Correct, and is now diagnosed with the above recent commit:
test.cpp2(6,13): error: local variable i cannot be initialized inside a loop
==> program violates initialization safety guarantee - see previous errors
// Is this point flagged as an error too?
No because you get the earlier error. But if you had code that didn't have the error but then didn't use a the variable you would get an error from the Cpp1 compiler if "unused variable" warnings are on.
that's easier than trying to distinguish between construction and assignment in a loop?
The latter isn't just harder, I think it's not possible for for
or while
(but possibly could work for do
).
The primary reason is that a for
or while
loop could execute zero times, so it might never have an opportunity to initialize at all.
If somehow we guaranteed at-least-once loop semantics (such as do
does, or by inventing a for_at_least_once
and while_at_least_once
or similar), we could allow initialization inside a loop at the cost of generating an additional first_iteration
local variable and then generating { auto&& __rhs = s.to_it(); if (first_iteration) { i.construct(CPP2_FORWARD(__rhs)); } else { i = CPP2_FORWARD(__rhs); }
. That's possible but I haven't found a reason to implement that flexibility. Plus it costs 0-2 extra variables (modulo optimizations) and a branch, though that's less of a concern because you would pay for the overhead only if you use it.
It would be possible to make this work, but wouldn't that be equivalent to suppressing an unused variable warning?
Not if it is initialized and used in the branch. So why not declare the variable in the branch? The example shows why - though in real code the type of the variable might be more complex - some complicated template instantiation.
main: () = {
i: int;
if e1 {
// other code
if e2 {
// initialize and use i
}
// no use of i
}
else if e2 {
// initialize and use i
}
// no use of i
}
Not if it is initialized and used in the branch. So why not declare the variable in the branch?
I agree with both parts, including "why not declare the variable in the branch?" That is, in a case like this why wouldn't it be better to write it as follows?
main: () = {
if e1 {
// other code
if e2 {
// initialize and use i
i := 42; std::cout << i;
}
// no use of i
}
else if e2 {
// initialize and use i
i := 42; std::cout << i;
}
// no use of i
}
Now it's correct by construction; you can't make the mistake of using i
later because its name isn't even in scope.

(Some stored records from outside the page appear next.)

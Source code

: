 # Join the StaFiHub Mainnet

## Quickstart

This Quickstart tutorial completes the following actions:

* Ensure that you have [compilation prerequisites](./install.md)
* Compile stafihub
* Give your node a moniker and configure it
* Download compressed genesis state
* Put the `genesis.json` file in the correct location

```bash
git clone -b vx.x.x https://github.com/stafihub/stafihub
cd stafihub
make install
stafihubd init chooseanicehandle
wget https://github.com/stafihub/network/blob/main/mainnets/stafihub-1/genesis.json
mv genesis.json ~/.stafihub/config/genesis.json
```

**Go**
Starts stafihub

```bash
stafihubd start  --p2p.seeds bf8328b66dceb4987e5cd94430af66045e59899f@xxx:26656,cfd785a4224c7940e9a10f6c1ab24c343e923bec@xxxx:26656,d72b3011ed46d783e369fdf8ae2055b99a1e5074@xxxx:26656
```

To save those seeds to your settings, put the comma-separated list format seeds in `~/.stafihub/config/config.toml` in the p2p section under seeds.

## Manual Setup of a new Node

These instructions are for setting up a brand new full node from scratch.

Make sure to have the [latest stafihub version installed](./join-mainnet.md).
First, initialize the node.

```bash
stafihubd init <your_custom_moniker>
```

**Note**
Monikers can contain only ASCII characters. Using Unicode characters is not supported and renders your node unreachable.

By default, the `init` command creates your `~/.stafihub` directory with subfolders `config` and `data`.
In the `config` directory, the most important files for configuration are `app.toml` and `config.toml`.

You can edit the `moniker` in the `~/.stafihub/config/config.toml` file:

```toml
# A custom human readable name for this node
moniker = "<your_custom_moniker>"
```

The purpose of declaring a local in a larger scope is so that it can be used later in the scope (in both Cpp2 and Cpp1), and allowing it to have no initializer allows initializing it in a nested branch scope first including to use different constructors etc. (in Cpp2). If it's only going to be used in the branch scope, shouldn't it be declared there?
in real code the type of the variable might be more complex - some complicated template instantiation
Well you can alias that type and still declare the variables in the innermost scope.
in real code the type of the variable might be more complex - some complicated template instantiation
Well you can alias that type and still declare the variables in the innermost scope.
I agree with @jcanizales but I now see I had missed @ntrel 's point originally... thanks Jorge for fixing my reply with a better shorter one, and my apologies Nick that I missed your clearly stated point the first time!